Jim Lehrer, the co-founder and anchor of PBS NewsHour, died Thursday, January 23, at the age of 85. Over the course of his distinguished career as a journalist, Lehrer covered such earth-shaking events as the assassination of President John F. Kennedy and the Watergate hearings. What is now NewsHour came out of the coverage of those hearings by Lehrer and Robert MacNeil for PBS. Their gavel-to-gavel coverage of the marathon hearings in 1973, as well as late-night analysis following them, inspired an outpouring of public support and thanks.

After that exemplary coverage, the journalistic pair launched The Robert MacNeil Report in 1975. The half-hour program was renamed The MacNeil/Lehrer NewsHour in 1983, when it was expanded to an hour.

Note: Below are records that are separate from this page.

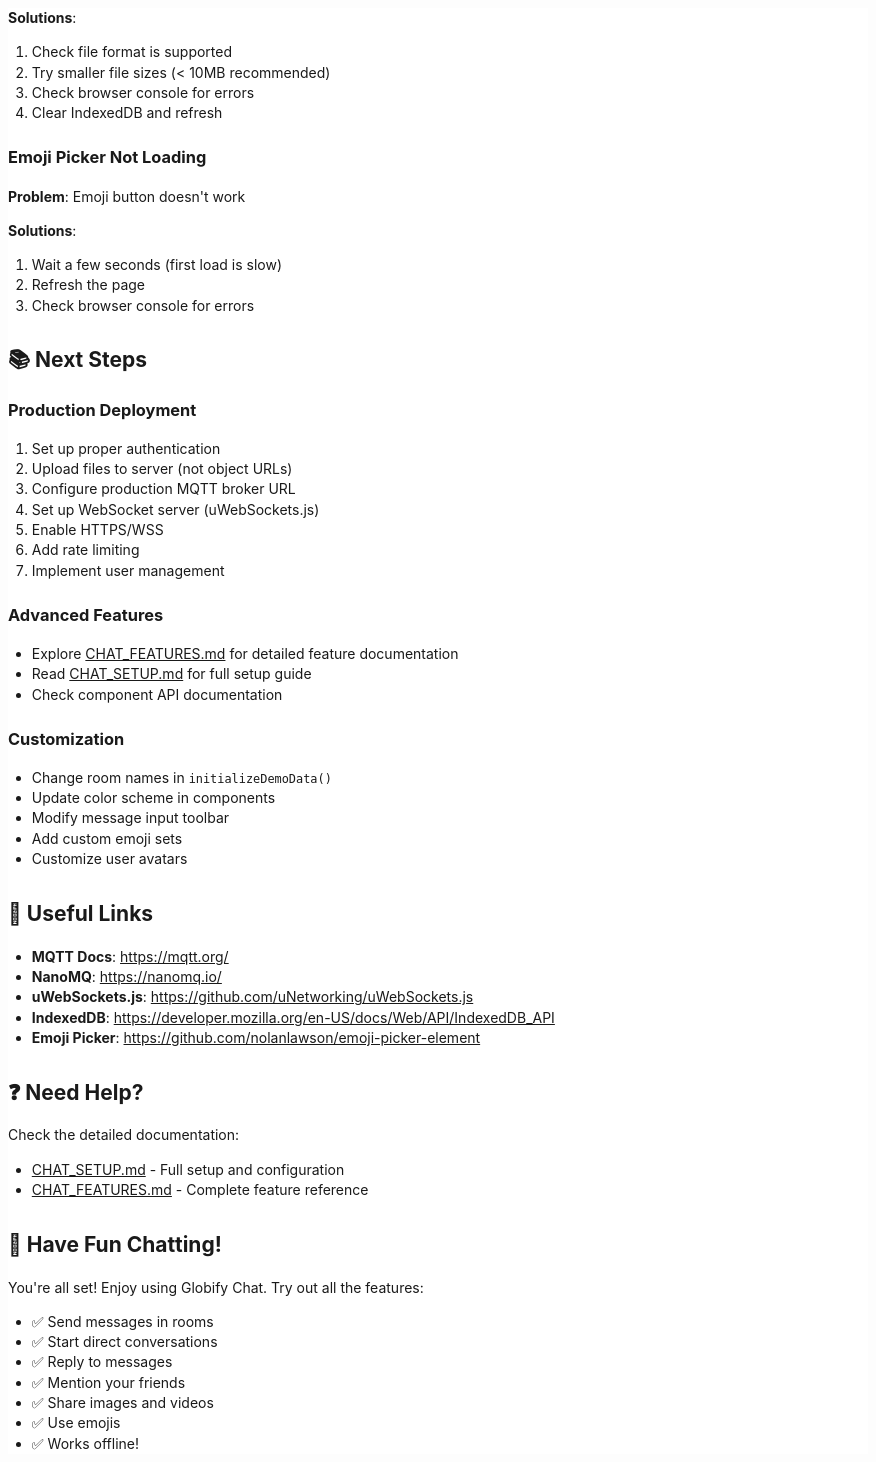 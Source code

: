 **Solutions**:
1. Check file format is supported
2. Try smaller file sizes (< 10MB recommended)
3. Check browser console for errors
4. Clear IndexedDB and refresh

### Emoji Picker Not Loading
**Problem**: Emoji button doesn't work

**Solutions**:
1. Wait a few seconds (first load is slow)
2. Refresh the page
3. Check browser console for errors

## 📚 Next Steps

### Production Deployment
1. Set up proper authentication
2. Upload files to server (not object URLs)
3. Configure production MQTT broker URL
4. Set up WebSocket server (uWebSockets.js)
5. Enable HTTPS/WSS
6. Add rate limiting
7. Implement user management

### Advanced Features
- Explore [CHAT_FEATURES.md](./CHAT_FEATURES.md) for detailed feature documentation
- Read [CHAT_SETUP.md](./CHAT_SETUP.md) for full setup guide
- Check component API documentation

### Customization
- Change room names in `initializeDemoData()`
- Update color scheme in components
- Modify message input toolbar
- Add custom emoji sets
- Customize user avatars

## 🔗 Useful Links

- **MQTT Docs**: https://mqtt.org/
- **NanoMQ**: https://nanomq.io/
- **uWebSockets.js**: https://github.com/uNetworking/uWebSockets.js
- **IndexedDB**: https://developer.mozilla.org/en-US/docs/Web/API/IndexedDB_API
- **Emoji Picker**: https://github.com/nolanlawson/emoji-picker-element

## ❓ Need Help?

Check the detailed documentation:
- [CHAT_SETUP.md](./CHAT_SETUP.md) - Full setup and configuration
- [CHAT_FEATURES.md](./CHAT_FEATURES.md) - Complete feature reference

## 🎉 Have Fun Chatting!

You're all set! Enjoy using Globify Chat. Try out all the features:
- ✅ Send messages in rooms
- ✅ Start direct conversations
- ✅ Reply to messages
- ✅ Mention your friends
- ✅ Share images and videos
- ✅ Use emojis
- ✅ Works offline!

MacNeil retired in 1995, and the program became The NewsHour with Jim Lehrer. Lehrer himself stepped down as full-time anchor in 2011, two years after it was renamed PBS NewsHour, but continued to appear on the program and be involved in its production.

Lehrer and MacNeil "helped lay the foundation for modern public media reporting," according to NewsHour, and Lehrer's journalistic approach was governed by nine rules that included "Assume there is at least one other side or version to every story," "Carefully separate opinion and analysis from straight news stories and clearly label everything," and “I am not in the entertainment business.”

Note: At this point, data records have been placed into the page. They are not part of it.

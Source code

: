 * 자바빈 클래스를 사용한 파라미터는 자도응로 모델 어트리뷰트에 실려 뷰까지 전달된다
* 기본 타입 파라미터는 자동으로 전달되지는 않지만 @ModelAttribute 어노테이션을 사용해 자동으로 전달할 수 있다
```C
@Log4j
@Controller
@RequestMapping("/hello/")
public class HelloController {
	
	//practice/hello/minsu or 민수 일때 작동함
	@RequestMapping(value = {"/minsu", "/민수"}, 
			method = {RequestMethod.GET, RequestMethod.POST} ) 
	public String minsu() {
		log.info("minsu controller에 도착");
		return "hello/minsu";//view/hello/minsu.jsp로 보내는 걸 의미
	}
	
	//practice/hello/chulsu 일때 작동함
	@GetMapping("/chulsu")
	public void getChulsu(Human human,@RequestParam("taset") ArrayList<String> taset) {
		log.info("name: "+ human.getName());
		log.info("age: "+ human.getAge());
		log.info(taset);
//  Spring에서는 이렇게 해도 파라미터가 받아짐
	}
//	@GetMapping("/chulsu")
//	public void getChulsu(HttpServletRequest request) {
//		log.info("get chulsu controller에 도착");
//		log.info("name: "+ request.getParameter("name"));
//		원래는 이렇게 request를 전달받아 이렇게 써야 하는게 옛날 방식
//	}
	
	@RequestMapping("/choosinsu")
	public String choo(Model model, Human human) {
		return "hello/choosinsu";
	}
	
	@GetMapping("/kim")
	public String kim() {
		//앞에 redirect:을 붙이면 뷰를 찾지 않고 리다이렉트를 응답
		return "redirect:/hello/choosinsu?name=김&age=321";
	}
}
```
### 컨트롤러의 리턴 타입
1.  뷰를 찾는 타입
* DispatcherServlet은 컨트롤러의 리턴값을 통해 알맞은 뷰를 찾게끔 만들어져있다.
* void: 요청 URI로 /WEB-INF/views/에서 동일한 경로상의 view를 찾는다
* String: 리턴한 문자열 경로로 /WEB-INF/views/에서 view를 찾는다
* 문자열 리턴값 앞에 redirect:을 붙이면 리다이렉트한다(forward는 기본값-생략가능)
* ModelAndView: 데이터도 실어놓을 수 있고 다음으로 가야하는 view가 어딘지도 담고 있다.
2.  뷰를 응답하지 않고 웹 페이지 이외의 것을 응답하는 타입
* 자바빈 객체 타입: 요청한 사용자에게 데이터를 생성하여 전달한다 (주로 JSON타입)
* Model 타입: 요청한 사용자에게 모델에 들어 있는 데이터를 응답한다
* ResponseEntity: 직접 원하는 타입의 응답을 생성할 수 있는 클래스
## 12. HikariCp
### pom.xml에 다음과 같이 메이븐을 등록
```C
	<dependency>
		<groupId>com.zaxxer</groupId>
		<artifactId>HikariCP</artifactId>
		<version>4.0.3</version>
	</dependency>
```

Lehrer conducted interviews with numerous important world figures, including one, which he considered one of his most important, in which he pressed then-President Bill Clinton about accusations regarding Clinton's sexual relationship with Monica Lewinsky. He moderated twelve presidential debates between 1988 and 2012, more than anyone else in U.S. history. He received the National Humanities Medal, was a fellow of theAmerican Academy of Arts and Sciences, and received numerous other awards and distinctions. He was also a writer, with four plays, three memoirs, and some twenty novels to his name, one of which he discussed on Chicago Tonight in 2011.

“I’m heartbroken at the loss of someone who was central to my professional life, a mentor to me and someone whose friendship I’ve cherished for decades,” said Judy Woodruff, anchor and managing editor of the PBS NewsHour. “I’ve looked up to him as the standard for fair, probing and thoughtful journalism and I know countless others who feel the same way.”